The edge-to-polygon convertion is empirically stable with respect to the threshold. Type I intersections account for 97.06%, while Types II–IV cover 1.17%, 0.47%, and 1.29%. Shown in the following table, varying the threshold (0.0001 to 0.2× edge length) changes metrics by less than 0.05%, confirming robustness to the epsilon value.
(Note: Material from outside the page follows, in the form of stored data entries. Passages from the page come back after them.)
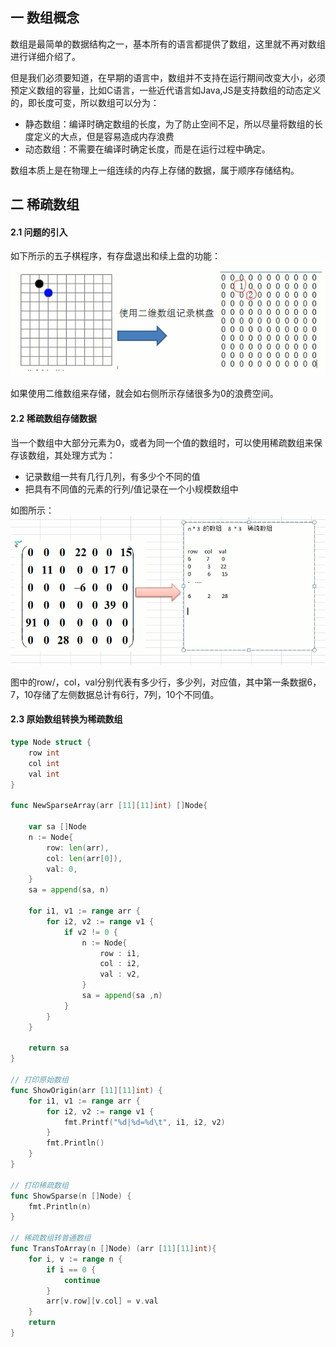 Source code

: ## 一 数组概念

数组是最简单的数据结构之一，基本所有的语言都提供了数组，这里就不再对数组进行详细介绍了。    

但是我们必须要知道，在早期的语言中，数组并不支持在运行期间改变大小，必须预定义数组的容量，比如C语言，一些近代语言如Java,JS是支持数组的动态定义的，即长度可变，所以数组可以分为：
- 静态数组：编译时确定数组的长度，为了防止空间不足，所以尽量将数组的长度定义的大点，但是容易造成内存浪费
- 动态数组：不需要在编译时确定长度，而是在运行过程中确定。

数组本质上是在物理上一组连续的内存上存储的数据，属于顺序存储结构。

## 二 稀疏数组

#### 2.1 问题的引入

如下所示的五子棋程序，有存盘退出和续上盘的功能：  
![](../../images/structure/sparsearry-1.png)

如果使用二维数组来存储，就会如右侧所示存储很多为0的浪费空间。  

#### 2.2 稀疏数组存储数据

当一个数组中大部分元素为0，或者为同一个值的数组时，可以使用稀疏数组来保存该数组，其处理方式为：
- 记录数组一共有几行几列，有多少个不同的值
- 把具有不同值的元素的行列/值记录在一个小规模数组中

如图所示：  
![](../../images/structure/sparsearry-2.png)

图中的row/，col，val分别代表有多少行，多少列，对应值，其中第一条数据6，7，10存储了左侧数据总计有6行，7列，10个不同值。  

#### 2.3 原始数组转换为稀疏数组

```go
type Node struct {
	row int
	col int
	val int
}

func NewSparseArray(arr [11][11]int) []Node{

	var sa []Node
	n := Node{
		row: len(arr),
		col: len(arr[0]),
		val: 0,
	}
	sa = append(sa, n)

	for i1, v1 := range arr {
        for i2, v2 := range v1 {
            if v2 != 0 {
                n := Node{
                    row : i1,
                    col : i2,
                    val : v2,
                }
                sa = append(sa ,n)
            }
        }
	}

	return sa
}

// 打印原始数组
func ShowOrigin(arr [11][11]int) {
	for i1, v1 := range arr {
        for i2, v2 := range v1 {
            fmt.Printf("%d|%d=%d\t", i1, i2, v2)
        }
        fmt.Println()
    }
}

// 打印稀疏数组
func ShowSparse(n []Node) {
	fmt.Println(n)
}

// 稀疏数组转普通数组
func TransToArray(n []Node) (arr [11][11]int){
    for i, v := range n {
        if i == 0 {
            continue
        }
        arr[v.row][v.col] = v.val
	}
	return
}
```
eps	Room Prec.	Room Rec.	Room F1	Corner Prec.	Corner Rec.	Corner F1	Angle Prec.	Angle Rec.	Angle F1
0.2	99.59	98.69	99.14	95.04	88.57	91.70	92.57	86.40	89.39
0.1	99.59	98.69	99.14	94.99	88.55	91.66	92.51	86.37	89.34
0.05	99.59	98.69	99.14	94.96	88.55	91.65	92.46	86.34	89.30
0.01	99.59	98.69	99.14	94.95	88.58	91.66	92.40	86.34	89.27
0.0001	99.59	98.69	99.14	94.94	88.60	91.67	92.38	86.34	89.26

Question 3: Any intuition as to why SwinTransformer degrades in performance when used in isolation?

Answer:

In our experiments, SwinTransformer captures fine details but is more sensitive to noise, often resulting in irregular or self-intersecting polygons when used directly in the RoomFormer framework. In contrast, our method better leverages Swin’s global reasoning through the edge-based representation and dual-query strategy, enhancing robustness and yielding more stable and accurate layouts.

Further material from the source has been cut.